§ Task goal
With pictures left out, extract every line between the start of the records below and the line holding "# Smart Expense Tracker Using NLP", inclusive.

(Source texts of formatted documents)
————

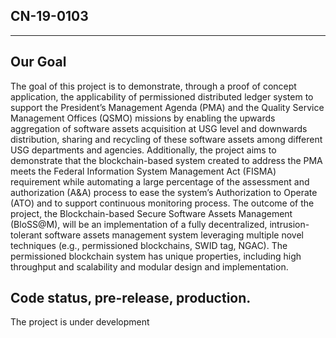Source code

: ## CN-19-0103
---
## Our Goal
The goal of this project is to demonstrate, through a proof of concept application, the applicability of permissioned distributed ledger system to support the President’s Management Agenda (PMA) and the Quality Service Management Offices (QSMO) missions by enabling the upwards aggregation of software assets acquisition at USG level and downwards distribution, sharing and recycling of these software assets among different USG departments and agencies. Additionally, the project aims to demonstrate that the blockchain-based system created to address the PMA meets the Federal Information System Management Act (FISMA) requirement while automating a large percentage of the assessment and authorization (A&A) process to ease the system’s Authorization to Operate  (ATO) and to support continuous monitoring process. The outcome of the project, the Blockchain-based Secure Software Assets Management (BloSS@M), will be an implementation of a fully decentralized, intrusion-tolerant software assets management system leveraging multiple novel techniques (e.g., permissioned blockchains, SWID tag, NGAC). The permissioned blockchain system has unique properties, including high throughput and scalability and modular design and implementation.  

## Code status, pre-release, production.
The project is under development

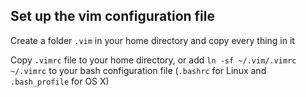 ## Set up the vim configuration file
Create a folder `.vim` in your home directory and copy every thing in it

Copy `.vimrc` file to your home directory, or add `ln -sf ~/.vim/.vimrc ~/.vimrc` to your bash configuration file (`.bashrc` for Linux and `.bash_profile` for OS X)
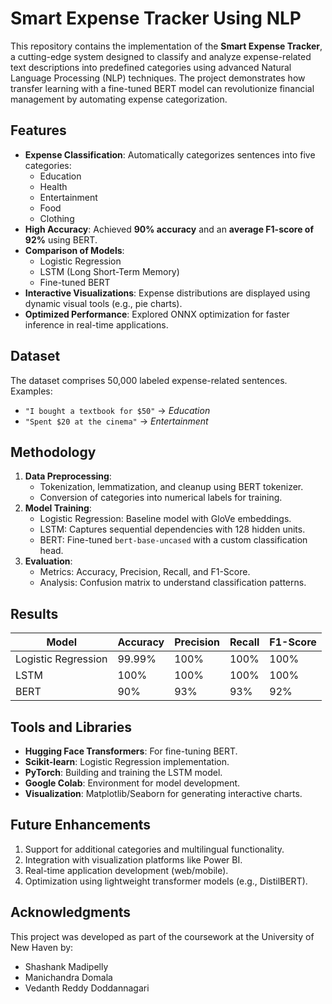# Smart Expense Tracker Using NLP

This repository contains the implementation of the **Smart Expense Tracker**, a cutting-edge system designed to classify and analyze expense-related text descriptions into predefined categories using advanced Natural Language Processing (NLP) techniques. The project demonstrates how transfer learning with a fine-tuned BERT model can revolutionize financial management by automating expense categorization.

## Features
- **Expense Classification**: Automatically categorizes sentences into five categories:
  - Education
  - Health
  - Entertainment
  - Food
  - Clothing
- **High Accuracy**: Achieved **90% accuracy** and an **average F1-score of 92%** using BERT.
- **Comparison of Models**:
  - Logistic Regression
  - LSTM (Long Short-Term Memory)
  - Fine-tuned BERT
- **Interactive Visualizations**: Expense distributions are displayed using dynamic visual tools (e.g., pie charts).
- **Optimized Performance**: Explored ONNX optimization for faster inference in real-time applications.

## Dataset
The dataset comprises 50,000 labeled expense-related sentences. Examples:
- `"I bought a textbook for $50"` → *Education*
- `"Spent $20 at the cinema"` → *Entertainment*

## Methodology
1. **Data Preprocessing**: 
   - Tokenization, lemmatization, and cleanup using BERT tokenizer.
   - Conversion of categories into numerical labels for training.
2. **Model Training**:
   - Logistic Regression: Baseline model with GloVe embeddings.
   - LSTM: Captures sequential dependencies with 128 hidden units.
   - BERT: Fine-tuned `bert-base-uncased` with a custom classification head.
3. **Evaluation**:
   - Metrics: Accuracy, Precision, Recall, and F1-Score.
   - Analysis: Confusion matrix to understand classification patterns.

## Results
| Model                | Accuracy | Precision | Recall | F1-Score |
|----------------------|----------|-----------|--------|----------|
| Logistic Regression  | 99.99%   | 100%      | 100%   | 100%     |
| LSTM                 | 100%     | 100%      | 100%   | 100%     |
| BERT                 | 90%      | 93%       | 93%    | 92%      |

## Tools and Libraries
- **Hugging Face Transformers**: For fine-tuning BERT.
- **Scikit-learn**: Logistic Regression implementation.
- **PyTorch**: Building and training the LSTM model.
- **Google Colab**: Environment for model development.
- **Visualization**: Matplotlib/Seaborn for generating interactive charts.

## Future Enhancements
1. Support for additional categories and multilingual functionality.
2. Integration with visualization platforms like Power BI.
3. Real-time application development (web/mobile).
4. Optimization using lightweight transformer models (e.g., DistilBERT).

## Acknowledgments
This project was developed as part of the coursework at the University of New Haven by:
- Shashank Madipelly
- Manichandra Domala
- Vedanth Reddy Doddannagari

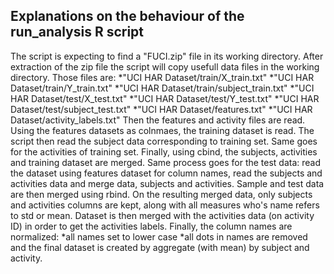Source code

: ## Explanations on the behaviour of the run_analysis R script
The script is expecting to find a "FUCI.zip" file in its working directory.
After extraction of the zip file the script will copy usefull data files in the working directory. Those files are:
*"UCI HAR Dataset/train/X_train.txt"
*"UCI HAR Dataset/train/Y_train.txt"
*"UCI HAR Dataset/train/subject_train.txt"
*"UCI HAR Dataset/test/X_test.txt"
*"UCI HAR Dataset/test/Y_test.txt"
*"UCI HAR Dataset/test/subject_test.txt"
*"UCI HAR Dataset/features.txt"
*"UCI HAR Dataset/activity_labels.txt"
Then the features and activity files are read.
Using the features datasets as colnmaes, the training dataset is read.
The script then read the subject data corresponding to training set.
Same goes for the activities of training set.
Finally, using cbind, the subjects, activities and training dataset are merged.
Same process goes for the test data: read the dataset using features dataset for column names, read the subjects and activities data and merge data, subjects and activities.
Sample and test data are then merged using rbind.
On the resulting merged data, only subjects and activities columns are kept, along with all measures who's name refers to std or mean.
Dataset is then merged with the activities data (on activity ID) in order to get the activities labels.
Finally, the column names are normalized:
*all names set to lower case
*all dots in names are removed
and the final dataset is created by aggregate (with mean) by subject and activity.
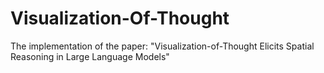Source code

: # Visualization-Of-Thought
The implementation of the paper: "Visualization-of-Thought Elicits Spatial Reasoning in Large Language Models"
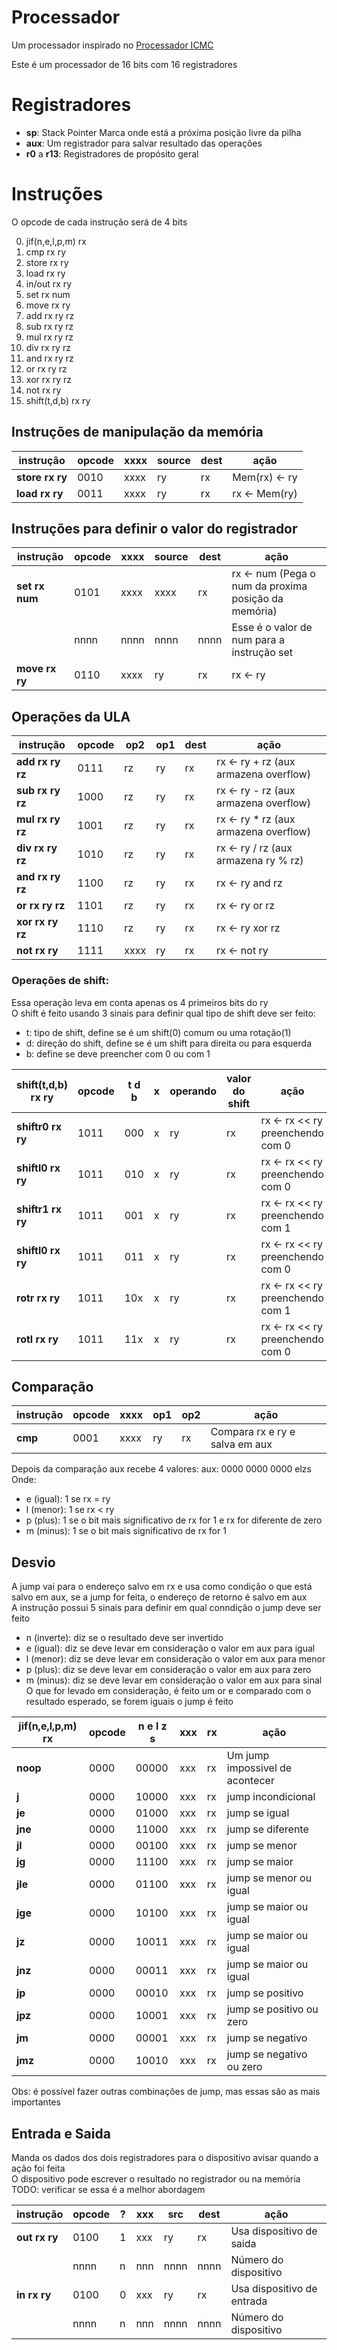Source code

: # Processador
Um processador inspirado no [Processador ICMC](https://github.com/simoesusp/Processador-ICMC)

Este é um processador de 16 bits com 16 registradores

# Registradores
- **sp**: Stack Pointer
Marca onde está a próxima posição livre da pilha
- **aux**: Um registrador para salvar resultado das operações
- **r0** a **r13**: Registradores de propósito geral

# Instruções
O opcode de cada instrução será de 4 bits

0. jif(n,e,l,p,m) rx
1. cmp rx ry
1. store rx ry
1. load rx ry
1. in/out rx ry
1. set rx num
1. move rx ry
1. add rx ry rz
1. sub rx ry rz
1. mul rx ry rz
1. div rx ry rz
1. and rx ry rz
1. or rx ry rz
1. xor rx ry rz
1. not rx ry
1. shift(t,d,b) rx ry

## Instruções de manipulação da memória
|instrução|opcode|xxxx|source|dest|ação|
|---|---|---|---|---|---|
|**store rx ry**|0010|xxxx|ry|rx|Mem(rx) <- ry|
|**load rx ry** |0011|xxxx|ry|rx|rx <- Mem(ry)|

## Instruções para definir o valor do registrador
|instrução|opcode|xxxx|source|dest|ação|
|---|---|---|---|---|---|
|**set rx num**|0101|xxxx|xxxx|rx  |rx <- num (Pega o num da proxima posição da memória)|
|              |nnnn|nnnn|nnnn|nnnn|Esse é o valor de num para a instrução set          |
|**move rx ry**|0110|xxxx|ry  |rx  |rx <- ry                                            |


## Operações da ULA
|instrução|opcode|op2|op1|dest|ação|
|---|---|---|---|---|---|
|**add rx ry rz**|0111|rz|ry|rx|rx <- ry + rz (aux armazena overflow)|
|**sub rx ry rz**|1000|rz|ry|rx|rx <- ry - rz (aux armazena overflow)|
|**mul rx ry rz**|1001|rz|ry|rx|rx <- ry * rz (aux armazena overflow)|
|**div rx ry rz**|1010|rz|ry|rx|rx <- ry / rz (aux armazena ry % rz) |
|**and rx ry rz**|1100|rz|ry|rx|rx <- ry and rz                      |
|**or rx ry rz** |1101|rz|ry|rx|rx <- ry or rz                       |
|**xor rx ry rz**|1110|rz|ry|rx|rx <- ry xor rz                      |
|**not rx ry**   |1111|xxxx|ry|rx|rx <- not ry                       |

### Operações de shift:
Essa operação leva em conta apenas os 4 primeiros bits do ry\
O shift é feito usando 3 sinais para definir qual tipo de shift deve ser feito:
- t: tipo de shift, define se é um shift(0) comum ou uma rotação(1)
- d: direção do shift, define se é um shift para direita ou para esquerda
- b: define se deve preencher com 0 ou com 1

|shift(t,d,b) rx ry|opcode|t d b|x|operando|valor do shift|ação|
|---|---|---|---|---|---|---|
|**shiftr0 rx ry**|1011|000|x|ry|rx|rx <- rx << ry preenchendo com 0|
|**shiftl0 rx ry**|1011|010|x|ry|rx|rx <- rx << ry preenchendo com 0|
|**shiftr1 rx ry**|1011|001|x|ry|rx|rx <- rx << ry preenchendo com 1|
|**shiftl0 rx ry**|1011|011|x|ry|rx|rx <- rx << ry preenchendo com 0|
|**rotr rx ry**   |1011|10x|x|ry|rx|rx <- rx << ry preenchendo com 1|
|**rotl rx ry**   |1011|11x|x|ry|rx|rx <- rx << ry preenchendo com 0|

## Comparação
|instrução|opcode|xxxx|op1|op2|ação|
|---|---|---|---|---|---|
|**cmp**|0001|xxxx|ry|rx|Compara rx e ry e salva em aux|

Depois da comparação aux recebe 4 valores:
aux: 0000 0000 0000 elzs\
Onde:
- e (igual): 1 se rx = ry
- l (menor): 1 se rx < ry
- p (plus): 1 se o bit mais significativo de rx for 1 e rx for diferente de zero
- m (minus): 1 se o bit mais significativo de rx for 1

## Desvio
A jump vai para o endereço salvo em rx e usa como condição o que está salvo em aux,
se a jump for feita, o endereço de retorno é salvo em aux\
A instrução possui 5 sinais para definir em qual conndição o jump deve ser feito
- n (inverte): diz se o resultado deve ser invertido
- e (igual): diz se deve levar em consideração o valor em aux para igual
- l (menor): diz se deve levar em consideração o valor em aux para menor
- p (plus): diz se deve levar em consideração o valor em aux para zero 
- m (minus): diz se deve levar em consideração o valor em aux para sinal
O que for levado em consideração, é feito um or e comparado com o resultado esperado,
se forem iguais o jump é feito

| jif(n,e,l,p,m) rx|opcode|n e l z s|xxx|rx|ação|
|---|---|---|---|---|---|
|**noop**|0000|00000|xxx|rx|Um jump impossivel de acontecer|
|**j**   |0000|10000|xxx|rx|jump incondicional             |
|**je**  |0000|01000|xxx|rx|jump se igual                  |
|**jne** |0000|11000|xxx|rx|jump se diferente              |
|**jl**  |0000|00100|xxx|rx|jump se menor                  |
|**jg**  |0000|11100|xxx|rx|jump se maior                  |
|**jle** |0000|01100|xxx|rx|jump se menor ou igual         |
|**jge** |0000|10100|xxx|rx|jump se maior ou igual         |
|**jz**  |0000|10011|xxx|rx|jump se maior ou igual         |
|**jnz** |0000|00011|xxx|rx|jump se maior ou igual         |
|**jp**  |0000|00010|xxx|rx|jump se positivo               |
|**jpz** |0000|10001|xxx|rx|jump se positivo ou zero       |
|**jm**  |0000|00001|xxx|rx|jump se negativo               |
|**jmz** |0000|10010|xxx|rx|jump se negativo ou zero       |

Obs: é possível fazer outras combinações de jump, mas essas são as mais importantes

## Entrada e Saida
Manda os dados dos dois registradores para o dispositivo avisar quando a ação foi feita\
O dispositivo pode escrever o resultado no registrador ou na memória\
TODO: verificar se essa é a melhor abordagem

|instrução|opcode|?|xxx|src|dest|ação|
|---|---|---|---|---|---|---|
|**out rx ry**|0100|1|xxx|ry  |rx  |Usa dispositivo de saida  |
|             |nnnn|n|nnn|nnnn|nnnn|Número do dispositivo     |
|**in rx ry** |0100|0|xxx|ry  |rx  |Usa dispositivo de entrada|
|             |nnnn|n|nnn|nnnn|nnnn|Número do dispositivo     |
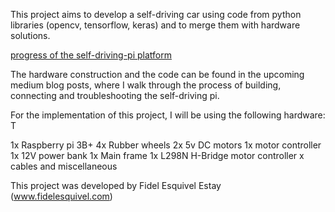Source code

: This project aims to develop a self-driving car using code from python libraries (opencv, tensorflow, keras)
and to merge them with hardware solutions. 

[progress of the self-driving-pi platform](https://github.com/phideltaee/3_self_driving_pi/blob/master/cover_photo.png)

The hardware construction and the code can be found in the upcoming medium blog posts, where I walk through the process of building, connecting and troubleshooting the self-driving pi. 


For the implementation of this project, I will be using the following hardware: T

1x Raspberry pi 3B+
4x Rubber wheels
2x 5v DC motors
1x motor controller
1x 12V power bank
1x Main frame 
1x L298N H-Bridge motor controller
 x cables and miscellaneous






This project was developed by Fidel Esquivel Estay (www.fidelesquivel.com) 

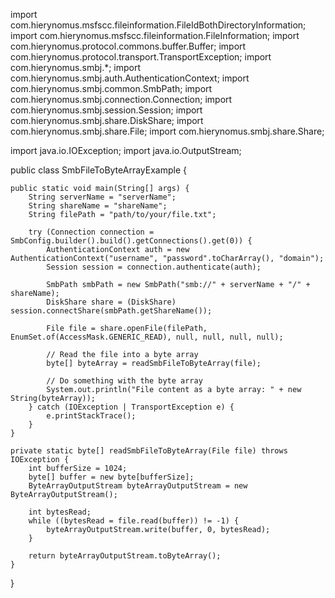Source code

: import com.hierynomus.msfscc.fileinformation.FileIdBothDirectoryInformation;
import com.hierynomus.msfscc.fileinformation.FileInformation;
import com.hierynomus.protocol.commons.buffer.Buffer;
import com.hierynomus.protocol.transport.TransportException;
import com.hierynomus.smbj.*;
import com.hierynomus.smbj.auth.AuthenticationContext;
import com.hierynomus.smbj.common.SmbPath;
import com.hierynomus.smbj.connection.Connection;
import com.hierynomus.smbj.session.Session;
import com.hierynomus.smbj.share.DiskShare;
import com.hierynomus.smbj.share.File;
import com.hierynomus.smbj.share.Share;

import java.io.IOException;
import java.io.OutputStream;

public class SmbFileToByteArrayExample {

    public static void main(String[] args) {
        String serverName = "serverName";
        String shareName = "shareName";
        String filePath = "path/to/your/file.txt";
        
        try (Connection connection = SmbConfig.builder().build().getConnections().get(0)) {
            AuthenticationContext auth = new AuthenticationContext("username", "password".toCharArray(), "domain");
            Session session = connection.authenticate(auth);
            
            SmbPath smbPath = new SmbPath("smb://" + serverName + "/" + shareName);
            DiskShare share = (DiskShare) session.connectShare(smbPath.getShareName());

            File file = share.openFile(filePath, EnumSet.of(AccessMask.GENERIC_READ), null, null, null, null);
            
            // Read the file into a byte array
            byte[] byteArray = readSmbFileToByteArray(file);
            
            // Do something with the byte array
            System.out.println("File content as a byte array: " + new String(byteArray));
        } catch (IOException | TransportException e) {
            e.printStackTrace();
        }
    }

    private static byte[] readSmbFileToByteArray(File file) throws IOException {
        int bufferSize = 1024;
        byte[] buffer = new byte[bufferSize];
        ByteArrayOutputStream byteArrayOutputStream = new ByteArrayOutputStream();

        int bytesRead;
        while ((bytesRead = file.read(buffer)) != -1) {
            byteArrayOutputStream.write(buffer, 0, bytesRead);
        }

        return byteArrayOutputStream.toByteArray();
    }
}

————

§ Exercise solution
Source code

: ## CN-19-0103
---
## Our Goal
The goal of this project is to demonstrate, through a proof of concept application, the applicability of permissioned distributed ledger system to support the President’s Management Agenda (PMA) and the Quality Service Management Offices (QSMO) missions by enabling the upwards aggregation of software assets acquisition at USG level and downwards distribution, sharing and recycling of these software assets among different USG departments and agencies. Additionally, the project aims to demonstrate that the blockchain-based system created to address the PMA meets the Federal Information System Management Act (FISMA) requirement while automating a large percentage of the assessment and authorization (A&A) process to ease the system’s Authorization to Operate  (ATO) and to support continuous monitoring process. The outcome of the project, the Blockchain-based Secure Software Assets Management (BloSS@M), will be an implementation of a fully decentralized, intrusion-tolerant software assets management system leveraging multiple novel techniques (e.g., permissioned blockchains, SWID tag, NGAC). The permissioned blockchain system has unique properties, including high throughput and scalability and modular design and implementation.  

## Code status, pre-release, production.
The project is under development

 ## Set up the vim configuration file
Create a folder `.vim` in your home directory and copy every thing in it

Copy `.vimrc` file to your home directory, or add `ln -sf ~/.vim/.vimrc ~/.vimrc` to your bash configuration file (`.bashrc` for Linux and `.bash_profile` for OS X)
# Smart Expense Tracker Using NLP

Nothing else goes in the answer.